Same applies: if you like a guy, and wish to let him know, or get his contact information, start by getting some distance from others.
Sure. I mostly talk one-to-one. Yesterday, though, when I was talking with a very nice guy, another guy came in, introduced himself, and started to brag his career. This pushed that nice guy away. It took me a while until I could excuse myself from the bragger for "another drink." That was annoying.

wrote :
If you want, yes. e-mail or call is fine. It does seem to be common that men give their number to women, rather than ask hers. This is because many women like to be able to block the call ID, and women who give out numbers usually don't answer their phone.
Oh, I see. I was very puzzled by the several business cards that I got. First, why were they giving out business cards, instead of cards for more private networking? So I said "Oh, I don't have my business card with me." Then they didn't ask my contact info even though there was such a thing as cell phone. So I thought that they were not interested in at all. More assertive men said, "You should give me your phone number/email address, okay?" and we exchanged phone number just on spot.
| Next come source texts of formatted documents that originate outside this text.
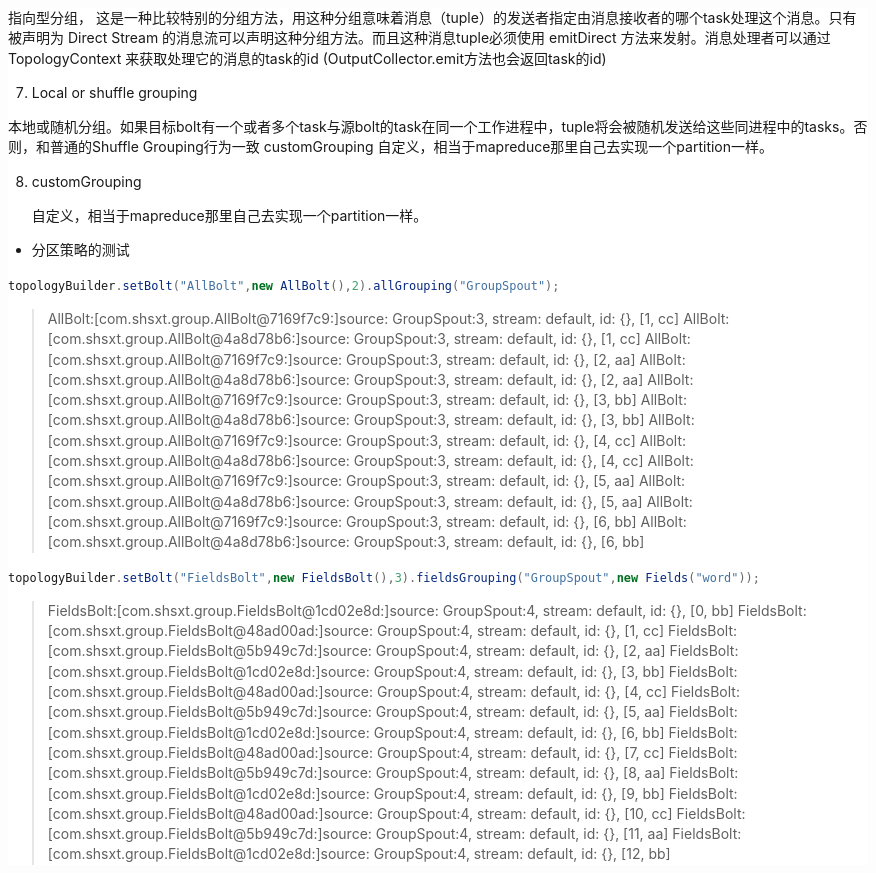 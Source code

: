    指向型分组， 这是一种比较特别的分组方法，用这种分组意味着消息（tuple）的发送者指定由消息接收者的哪个task处理这个消息。只有被声明为 Direct Stream 的消息流可以声明这种分组方法。而且这种消息tuple必须使用 emitDirect 方法来发射。消息处理者可以通过 TopologyContext 来获取处理它的消息的task的id (OutputCollector.emit方法也会返回task的id)

7. Local or shuffle grouping 

  本地或随机分组。如果目标bolt有一个或者多个task与源bolt的task在同一个工作进程中，tuple将会被随机发送给这些同进程中的tasks。否则，和普通的Shuffle Grouping行为一致 customGrouping 自定义，相当于mapreduce那里自己去实现一个partition一样。

8. customGrouping

   自定义，相当于mapreduce那里自己去实现一个partition一样。

- 分区策略的测试

```java
topologyBuilder.setBolt("AllBolt",new AllBolt(),2).allGrouping("GroupSpout");
```

> AllBolt:[com.shsxt.group.AllBolt@7169f7c9:]source: GroupSpout:3, stream: default, id: {}, [1, cc]
> AllBolt:[com.shsxt.group.AllBolt@4a8d78b6:]source: GroupSpout:3, stream: default, id: {}, [1, cc]
> AllBolt:[com.shsxt.group.AllBolt@7169f7c9:]source: GroupSpout:3, stream: default, id: {}, [2, aa]
> AllBolt:[com.shsxt.group.AllBolt@4a8d78b6:]source: GroupSpout:3, stream: default, id: {}, [2, aa]
> AllBolt:[com.shsxt.group.AllBolt@7169f7c9:]source: GroupSpout:3, stream: default, id: {}, [3, bb]
> AllBolt:[com.shsxt.group.AllBolt@4a8d78b6:]source: GroupSpout:3, stream: default, id: {}, [3, bb]
> AllBolt:[com.shsxt.group.AllBolt@7169f7c9:]source: GroupSpout:3, stream: default, id: {}, [4, cc]
> AllBolt:[com.shsxt.group.AllBolt@4a8d78b6:]source: GroupSpout:3, stream: default, id: {}, [4, cc]
> AllBolt:[com.shsxt.group.AllBolt@7169f7c9:]source: GroupSpout:3, stream: default, id: {}, [5, aa]
> AllBolt:[com.shsxt.group.AllBolt@4a8d78b6:]source: GroupSpout:3, stream: default, id: {}, [5, aa]
> AllBolt:[com.shsxt.group.AllBolt@7169f7c9:]source: GroupSpout:3, stream: default, id: {}, [6, bb]
> AllBolt:[com.shsxt.group.AllBolt@4a8d78b6:]source: GroupSpout:3, stream: default, id: {}, [6, bb]

```java
topologyBuilder.setBolt("FieldsBolt",new FieldsBolt(),3).fieldsGrouping("GroupSpout",new Fields("word"));
```

> FieldsBolt:[com.shsxt.group.FieldsBolt@1cd02e8d:]source: GroupSpout:4, stream: default, id: {}, [0, bb]
> FieldsBolt:[com.shsxt.group.FieldsBolt@48ad00ad:]source: GroupSpout:4, stream: default, id: {}, [1, cc]
> FieldsBolt:[com.shsxt.group.FieldsBolt@5b949c7d:]source: GroupSpout:4, stream: default, id: {}, [2, aa]
> FieldsBolt:[com.shsxt.group.FieldsBolt@1cd02e8d:]source: GroupSpout:4, stream: default, id: {}, [3, bb]
> FieldsBolt:[com.shsxt.group.FieldsBolt@48ad00ad:]source: GroupSpout:4, stream: default, id: {}, [4, cc]
> FieldsBolt:[com.shsxt.group.FieldsBolt@5b949c7d:]source: GroupSpout:4, stream: default, id: {}, [5, aa]
> FieldsBolt:[com.shsxt.group.FieldsBolt@1cd02e8d:]source: GroupSpout:4, stream: default, id: {}, [6, bb]
> FieldsBolt:[com.shsxt.group.FieldsBolt@48ad00ad:]source: GroupSpout:4, stream: default, id: {}, [7, cc]
> FieldsBolt:[com.shsxt.group.FieldsBolt@5b949c7d:]source: GroupSpout:4, stream: default, id: {}, [8, aa]
> FieldsBolt:[com.shsxt.group.FieldsBolt@1cd02e8d:]source: GroupSpout:4, stream: default, id: {}, [9, bb]
> FieldsBolt:[com.shsxt.group.FieldsBolt@48ad00ad:]source: GroupSpout:4, stream: default, id: {}, [10, cc]
> FieldsBolt:[com.shsxt.group.FieldsBolt@5b949c7d:]source: GroupSpout:4, stream: default, id: {}, [11, aa]
> FieldsBolt:[com.shsxt.group.FieldsBolt@1cd02e8d:]source: GroupSpout:4, stream: default, id: {}, [12, bb]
I liked it better.
wrote :

Personally, I would prefer an e-mail, in which she identified herself ("It's Jane from the party at Mike's house.")
Oh, I would never call the ones who gave me BUSINESS CARDS! Work phone numbers! That's so weird and inappropriate, isn't it?? That's why I thought they were being weird in giving out business cards. It won't work. I appreciate their trust in revealing very important info though.
wrote :

and then made clear her reason for the message (a meeting invitation.)
I don't know if this is again too passive, but I was thinking of just saying "very nice meeting you. let me know something fun comes up. look forward to seeing you soon" kind of line. Is that too passive?
I am also still very hesitant to send such a private email to his work email address. Would it be inappropriate if the men worked for companies???
Last edited by windsurfing; September 25,2010 at 5:07pm.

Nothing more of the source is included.